Minimizzare il significato delle parole pronunciate da Giorgia Meloni sarebbe assurdo. Hanno di fatto lo stesso valore che ebbero quelle pronunciate da Gianfranco Fini nel 2003, quando definì il fascismo "male assoluto". Completano un percorso che la premier ha seguito procedendo per tappe, ogni volta avvicinandosi di più a una denuncia esplicita del fascismo mai davvero raggiunta. Sino a ora. 

L'accusa che le è stata più volte rivolta in questi anni è stata quella di essere non fascista, questo nessuno lo ha mai detto, ma neppure antifascista, "afascista" secondo il neologismo coniato proprio per il suo caso. Ieri Meloni ha reso quell'accusa non più giustificata né giustificabile: «In questa giornata la Nazione onora la sua ritrovata libertà e riafferma la centralità di quei valori democratici che il regime fascista aveva negato e che da settantasette anni sono incisi nella Costituzione repubblicana». E' una professione di antifascismo indiscutibile anche se non colorata con le tinte forti che aveva usato Fini.

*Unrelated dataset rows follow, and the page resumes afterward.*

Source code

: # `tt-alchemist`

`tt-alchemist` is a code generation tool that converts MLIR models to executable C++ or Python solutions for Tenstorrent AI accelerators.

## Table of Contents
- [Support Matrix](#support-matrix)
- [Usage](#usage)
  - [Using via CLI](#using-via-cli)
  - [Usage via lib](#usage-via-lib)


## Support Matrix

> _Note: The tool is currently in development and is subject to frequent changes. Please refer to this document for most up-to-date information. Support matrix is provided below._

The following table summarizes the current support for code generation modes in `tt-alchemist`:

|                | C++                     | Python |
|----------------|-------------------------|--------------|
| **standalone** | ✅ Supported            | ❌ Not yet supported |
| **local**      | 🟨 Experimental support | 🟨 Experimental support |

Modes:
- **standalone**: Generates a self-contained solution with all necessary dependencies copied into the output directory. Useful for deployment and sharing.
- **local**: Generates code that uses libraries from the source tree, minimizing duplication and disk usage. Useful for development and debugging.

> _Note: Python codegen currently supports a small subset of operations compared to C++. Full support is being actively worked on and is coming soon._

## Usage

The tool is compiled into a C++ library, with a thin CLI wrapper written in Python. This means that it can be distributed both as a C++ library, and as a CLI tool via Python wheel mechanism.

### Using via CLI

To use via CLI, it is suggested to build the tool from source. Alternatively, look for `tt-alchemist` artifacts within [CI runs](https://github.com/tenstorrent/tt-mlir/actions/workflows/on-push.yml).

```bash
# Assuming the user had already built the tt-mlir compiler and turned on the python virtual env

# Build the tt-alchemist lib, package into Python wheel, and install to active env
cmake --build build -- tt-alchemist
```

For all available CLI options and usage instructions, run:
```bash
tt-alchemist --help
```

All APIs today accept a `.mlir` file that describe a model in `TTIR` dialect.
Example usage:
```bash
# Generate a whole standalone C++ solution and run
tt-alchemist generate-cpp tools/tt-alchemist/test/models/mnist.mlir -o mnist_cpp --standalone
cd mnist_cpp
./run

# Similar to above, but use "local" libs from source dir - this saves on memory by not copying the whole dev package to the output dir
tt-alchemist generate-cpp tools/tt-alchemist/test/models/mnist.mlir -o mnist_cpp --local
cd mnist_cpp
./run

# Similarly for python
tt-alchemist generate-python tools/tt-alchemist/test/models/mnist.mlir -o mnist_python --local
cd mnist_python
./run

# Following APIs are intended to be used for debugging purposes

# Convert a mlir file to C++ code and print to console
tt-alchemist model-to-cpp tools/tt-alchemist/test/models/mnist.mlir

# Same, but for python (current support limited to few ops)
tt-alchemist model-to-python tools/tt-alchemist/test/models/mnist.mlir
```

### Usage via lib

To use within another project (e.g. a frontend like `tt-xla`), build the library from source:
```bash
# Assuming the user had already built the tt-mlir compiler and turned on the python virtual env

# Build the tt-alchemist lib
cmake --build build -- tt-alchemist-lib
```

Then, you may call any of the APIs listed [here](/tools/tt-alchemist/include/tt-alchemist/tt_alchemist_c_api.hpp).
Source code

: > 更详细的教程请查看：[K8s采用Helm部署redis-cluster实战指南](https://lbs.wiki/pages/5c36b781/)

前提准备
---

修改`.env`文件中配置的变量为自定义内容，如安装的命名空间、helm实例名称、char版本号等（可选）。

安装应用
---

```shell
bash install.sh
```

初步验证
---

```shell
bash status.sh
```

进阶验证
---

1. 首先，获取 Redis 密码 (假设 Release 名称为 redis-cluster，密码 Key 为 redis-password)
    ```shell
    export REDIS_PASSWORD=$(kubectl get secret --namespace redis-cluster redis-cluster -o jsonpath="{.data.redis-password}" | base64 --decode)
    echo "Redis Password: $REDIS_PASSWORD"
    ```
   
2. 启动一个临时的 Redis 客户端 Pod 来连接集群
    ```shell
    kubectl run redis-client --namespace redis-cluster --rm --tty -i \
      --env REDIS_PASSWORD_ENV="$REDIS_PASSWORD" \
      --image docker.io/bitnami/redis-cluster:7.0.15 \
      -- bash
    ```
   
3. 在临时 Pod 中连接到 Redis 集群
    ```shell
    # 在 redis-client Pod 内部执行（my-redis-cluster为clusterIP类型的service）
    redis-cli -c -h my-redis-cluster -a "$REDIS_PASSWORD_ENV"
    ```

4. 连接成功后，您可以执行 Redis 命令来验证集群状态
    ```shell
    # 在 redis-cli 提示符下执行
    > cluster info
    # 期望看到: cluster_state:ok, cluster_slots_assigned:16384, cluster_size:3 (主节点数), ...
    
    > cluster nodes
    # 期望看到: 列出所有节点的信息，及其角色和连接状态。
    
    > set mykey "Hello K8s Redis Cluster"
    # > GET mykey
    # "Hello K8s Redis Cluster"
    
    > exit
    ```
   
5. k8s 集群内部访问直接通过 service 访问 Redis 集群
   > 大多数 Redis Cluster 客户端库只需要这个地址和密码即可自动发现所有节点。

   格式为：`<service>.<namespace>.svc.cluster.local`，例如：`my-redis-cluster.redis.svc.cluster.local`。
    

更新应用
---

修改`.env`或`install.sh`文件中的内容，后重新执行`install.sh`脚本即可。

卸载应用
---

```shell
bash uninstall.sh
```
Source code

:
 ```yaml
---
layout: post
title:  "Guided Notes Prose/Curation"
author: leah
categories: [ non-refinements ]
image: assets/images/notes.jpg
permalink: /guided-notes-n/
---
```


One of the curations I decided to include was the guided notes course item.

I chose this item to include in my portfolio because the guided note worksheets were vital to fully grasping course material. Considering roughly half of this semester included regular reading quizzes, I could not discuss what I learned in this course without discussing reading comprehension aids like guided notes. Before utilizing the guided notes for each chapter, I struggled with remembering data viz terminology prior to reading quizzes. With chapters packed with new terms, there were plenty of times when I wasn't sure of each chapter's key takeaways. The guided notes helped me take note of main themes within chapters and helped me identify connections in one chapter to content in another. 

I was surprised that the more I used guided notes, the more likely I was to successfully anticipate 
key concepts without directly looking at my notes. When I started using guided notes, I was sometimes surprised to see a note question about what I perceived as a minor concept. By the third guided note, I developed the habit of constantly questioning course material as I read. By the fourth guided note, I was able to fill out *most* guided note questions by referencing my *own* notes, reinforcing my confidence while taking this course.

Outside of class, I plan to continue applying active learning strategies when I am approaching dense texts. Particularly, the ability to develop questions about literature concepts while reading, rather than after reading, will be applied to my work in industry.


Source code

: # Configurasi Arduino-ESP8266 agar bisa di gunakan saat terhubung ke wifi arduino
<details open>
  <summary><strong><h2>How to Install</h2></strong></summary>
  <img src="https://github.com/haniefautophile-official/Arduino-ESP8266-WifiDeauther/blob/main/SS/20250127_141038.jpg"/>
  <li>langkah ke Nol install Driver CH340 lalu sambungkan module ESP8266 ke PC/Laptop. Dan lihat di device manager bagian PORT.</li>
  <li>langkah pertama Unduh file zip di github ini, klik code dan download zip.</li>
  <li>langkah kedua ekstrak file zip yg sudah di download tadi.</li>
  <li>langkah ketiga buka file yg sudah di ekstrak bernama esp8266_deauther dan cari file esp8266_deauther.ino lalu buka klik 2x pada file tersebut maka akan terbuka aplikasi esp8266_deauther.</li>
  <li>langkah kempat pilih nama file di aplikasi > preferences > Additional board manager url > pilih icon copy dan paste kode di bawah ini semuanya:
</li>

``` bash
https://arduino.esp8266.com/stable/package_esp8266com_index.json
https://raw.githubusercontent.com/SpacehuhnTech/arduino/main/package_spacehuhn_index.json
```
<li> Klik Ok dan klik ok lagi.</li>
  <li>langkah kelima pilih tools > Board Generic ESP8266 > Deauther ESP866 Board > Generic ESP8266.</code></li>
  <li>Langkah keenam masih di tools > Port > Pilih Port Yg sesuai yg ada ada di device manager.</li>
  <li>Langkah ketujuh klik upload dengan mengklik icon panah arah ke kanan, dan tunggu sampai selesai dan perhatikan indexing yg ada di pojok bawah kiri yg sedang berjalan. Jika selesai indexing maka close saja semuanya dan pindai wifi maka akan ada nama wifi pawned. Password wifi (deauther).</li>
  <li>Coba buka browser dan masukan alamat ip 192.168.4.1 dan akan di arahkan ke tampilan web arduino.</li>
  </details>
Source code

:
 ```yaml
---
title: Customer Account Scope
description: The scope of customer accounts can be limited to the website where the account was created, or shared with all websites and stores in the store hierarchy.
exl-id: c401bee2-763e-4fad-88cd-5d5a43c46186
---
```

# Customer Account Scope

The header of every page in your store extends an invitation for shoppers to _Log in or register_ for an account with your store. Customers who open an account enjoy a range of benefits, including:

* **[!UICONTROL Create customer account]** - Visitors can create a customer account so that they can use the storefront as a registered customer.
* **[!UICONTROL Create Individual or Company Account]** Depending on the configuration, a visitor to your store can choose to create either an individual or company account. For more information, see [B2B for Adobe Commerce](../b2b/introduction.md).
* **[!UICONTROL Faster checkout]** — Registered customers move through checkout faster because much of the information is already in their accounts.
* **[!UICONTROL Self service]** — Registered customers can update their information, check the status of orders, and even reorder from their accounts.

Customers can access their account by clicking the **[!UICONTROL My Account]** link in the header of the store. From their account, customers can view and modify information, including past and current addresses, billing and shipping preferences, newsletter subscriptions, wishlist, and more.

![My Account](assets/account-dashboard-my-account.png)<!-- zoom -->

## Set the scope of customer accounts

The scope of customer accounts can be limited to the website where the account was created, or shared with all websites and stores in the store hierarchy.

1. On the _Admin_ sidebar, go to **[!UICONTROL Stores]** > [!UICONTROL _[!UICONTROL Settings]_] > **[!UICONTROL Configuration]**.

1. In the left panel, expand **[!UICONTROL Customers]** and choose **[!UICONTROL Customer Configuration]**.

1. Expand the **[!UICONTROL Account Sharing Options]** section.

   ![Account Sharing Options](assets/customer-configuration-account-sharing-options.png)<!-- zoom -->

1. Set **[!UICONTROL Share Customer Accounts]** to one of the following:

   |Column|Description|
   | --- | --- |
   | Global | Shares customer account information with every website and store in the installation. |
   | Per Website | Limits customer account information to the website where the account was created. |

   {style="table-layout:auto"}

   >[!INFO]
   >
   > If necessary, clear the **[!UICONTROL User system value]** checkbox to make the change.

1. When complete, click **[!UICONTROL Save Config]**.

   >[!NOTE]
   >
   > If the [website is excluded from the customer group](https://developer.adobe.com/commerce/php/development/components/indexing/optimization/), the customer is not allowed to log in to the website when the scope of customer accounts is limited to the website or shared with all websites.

Del resto, Meloni approfondisce e rende irreversibile la rottura col passato nella seconda parte del comunicato: "La democrazia trova forza e vigore se si fonda sul rispetto dell'altro, sul confronto e sulla libertà e non sulla sopraffazione, l'odio e la delegittimazione dell'avversario politico". E' ovvio che c'è nella formula scelta dalla leader della destra italiana anche un intento polemico rivolto a chi, in nome dell'antifascismo ostacola, a suo parere, la "concordia nazionale" ma questo è nell'ordine del gioco politico e del suo addentellato propagandistico.

La dichiarazione di oggi, tanto più se sommata con quel che la premier aveva già detto in passato, segna una cesura netta. Non con il regime di Benito Mussolini: quel legame per lei non c'è mai stato. Le sue radici non affondano nell'esperienza del Pnf ma in quella del Msi e in particolare del Msi di Giorgio Almirante. Dunque nella parabola di un partito che era già diventato democratrico, sia pur nella declinazione di una democrazia fortemente autoritaria, ma che rifiutava la rottura, la denuncia e la contrapposizione valoriale con il fascismo. Quel da cui Meloni ha preso le distanze con un ultimo ma necessario passo è l'eredità del Msi e la sua costitutiva non-discontinuità rispetto al fascismo.

Difficile dire quanto ci sia calcolato nella tempistica scelta dalla premier. Di certo ha sempre avuto ben presente l'esperienza di Fini, la cui sterzata non fu in realtà accettata dalla sua stessa base proprio perché, nonostante fossero passati otto anni dalla svolta di Fiuggi e dalla nascita di An il leader dell'ex Msi non aveva saputo prepararla adeguatamente. Giorgia ha scelto un metodo diverso, avvicinandosi per gradi alla denuncia aperta del fascismo proprio per abituare la sua gente e ridurre così al minimo l'effetto lacerante dello strappo.

Ma devono aver pesato anche altri fattori e in particolare il peso crescente che ha assunto nella sua visione, nella sua strategia e anche nelle sue ambizioni il palcoscenico europeo. In Italia, dopo decenni di berlusconismo, il peso della pregiudiziale antifascista è molto ridotto anche se non del tutto svanito, nonostante le apparenze. Ma in Europa, e a maggior ragione in un'Europa preoccupatissima per l'avanzata delle forze di estrema destra, quella pregiudiziale ha ancora un peso notevole. Piombo nelle ali di chi, come Giorgia Meloni, aspira ormai apertamente a imporsi come leader di prima garndezza e assoluta centralità non più solo in Italia ma in Europa.

Meloni non è arrivata a palazzo Chigi con questo obiettivo già in mente. Solo arrivata al governo si è resa conto di quanto determinante sia il contesto internazionale e la postazione nella Ue. E solo nella pratica si è resa conto, come era già capitato a Silvio Berlusconi, anche di quanto le piacesse quell'aspetto sino al 2022 ben poco praticato della politica, il suo versante internazionale.

A Giorgia Meloni il coro che la martella da quando governa accusandola di post-fascismo o afascismo e rinfacciandole il mancato antifascismo può rimproverare dopo il discorso di ieri una cosa sola: la permanenza del simbolo del Msi nel logo del suo partito, FdI. Lo faranno probabilmente in molti e la stessa Giorgia, che conosce e pratica da un pezzo le regole della propaganda politica, sarà l'ultima a stupirsene. Ma c'è da scommettere che prima o poi, al momento giusto, anche quella fiamma tricolore finirà per essere cancellata.